TASK OBJECTIVE.
Print exactly the lines from the line with "Weitere Verfahren, die" to the last line of the data, please, both included.

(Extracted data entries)
----------
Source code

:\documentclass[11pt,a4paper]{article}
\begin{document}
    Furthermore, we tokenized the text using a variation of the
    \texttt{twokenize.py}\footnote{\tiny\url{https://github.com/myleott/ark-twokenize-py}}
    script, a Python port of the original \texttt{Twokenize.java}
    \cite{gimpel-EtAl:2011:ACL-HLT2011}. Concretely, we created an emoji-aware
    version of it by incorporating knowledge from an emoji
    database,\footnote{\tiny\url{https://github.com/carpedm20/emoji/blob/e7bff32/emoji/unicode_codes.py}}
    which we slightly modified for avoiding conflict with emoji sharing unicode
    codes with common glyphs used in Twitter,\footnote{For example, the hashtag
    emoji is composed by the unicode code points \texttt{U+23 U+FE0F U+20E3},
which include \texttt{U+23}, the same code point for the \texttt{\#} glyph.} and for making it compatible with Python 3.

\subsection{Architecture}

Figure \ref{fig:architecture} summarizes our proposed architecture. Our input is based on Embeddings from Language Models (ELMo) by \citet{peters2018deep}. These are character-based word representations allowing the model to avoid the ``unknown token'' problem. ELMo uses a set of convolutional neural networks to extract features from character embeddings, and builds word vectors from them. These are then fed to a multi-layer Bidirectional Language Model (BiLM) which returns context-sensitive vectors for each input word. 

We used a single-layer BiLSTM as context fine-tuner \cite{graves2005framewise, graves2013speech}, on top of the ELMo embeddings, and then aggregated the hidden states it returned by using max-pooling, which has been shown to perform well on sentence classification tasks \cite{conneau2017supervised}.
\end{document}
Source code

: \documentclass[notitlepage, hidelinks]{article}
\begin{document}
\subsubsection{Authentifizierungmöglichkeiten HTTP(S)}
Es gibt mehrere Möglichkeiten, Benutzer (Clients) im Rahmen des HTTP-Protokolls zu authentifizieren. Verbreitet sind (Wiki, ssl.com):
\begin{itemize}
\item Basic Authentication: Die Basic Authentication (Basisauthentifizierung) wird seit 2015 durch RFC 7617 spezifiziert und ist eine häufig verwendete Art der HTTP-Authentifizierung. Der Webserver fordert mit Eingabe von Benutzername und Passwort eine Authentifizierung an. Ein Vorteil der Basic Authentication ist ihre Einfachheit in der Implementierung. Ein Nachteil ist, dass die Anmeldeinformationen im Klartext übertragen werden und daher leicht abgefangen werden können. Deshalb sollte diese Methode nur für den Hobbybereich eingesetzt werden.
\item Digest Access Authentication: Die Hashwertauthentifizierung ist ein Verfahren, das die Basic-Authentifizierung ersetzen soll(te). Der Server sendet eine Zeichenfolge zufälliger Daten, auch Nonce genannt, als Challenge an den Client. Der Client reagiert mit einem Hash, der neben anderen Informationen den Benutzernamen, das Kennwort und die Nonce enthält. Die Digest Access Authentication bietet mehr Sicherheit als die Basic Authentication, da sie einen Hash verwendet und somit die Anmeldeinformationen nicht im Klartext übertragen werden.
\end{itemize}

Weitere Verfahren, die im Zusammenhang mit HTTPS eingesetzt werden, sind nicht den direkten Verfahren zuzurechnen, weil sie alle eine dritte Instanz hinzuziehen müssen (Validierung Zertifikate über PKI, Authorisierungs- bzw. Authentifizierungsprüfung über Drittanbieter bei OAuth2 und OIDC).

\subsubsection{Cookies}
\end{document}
----------
RESULT.
Weitere Verfahren, die im Zusammenhang mit HTTPS eingesetzt werden, sind nicht den direkten Verfahren zuzurechnen, weil sie alle eine dritte Instanz hinzuziehen müssen (Validierung Zertifikate über PKI, Authorisierungs- bzw. Authentifizierungsprüfung über Drittanbieter bei OAuth2 und OIDC).

\subsubsection{Cookies}
\end{document}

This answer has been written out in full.